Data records
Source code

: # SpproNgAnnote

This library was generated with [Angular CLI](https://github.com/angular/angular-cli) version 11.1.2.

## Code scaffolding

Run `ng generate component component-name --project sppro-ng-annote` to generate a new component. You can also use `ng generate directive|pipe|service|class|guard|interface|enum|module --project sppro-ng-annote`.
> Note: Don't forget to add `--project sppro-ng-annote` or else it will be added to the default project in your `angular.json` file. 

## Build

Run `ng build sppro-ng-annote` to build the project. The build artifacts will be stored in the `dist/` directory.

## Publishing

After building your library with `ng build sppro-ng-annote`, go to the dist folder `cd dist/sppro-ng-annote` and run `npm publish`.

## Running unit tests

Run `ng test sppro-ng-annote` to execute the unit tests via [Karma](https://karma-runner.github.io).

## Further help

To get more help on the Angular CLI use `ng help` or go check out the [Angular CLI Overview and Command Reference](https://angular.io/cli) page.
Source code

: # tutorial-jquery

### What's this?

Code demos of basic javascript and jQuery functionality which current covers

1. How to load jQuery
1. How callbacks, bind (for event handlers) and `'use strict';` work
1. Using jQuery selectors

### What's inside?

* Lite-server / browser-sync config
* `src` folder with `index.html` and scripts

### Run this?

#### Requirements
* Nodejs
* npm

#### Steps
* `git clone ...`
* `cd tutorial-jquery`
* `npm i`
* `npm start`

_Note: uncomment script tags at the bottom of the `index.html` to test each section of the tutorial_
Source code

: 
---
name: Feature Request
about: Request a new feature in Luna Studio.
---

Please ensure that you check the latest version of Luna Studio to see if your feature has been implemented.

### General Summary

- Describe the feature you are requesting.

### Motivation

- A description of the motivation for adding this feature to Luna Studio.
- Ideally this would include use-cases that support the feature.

WHAT YOU NEED TO DO: Return exactly what appears above, from the first line of the entries to the line with "## Publishing", inclusive.

RESPONSE FOR THIS EXERCISE:
Source code

: # SpproNgAnnote

This library was generated with [Angular CLI](https://github.com/angular/angular-cli) version 11.1.2.

## Code scaffolding

Run `ng generate component component-name --project sppro-ng-annote` to generate a new component. You can also use `ng generate directive|pipe|service|class|guard|interface|enum|module --project sppro-ng-annote`.
> Note: Don't forget to add `--project sppro-ng-annote` or else it will be added to the default project in your `angular.json` file. 

## Build

Run `ng build sppro-ng-annote` to build the project. The build artifacts will be stored in the `dist/` directory.

## Publishing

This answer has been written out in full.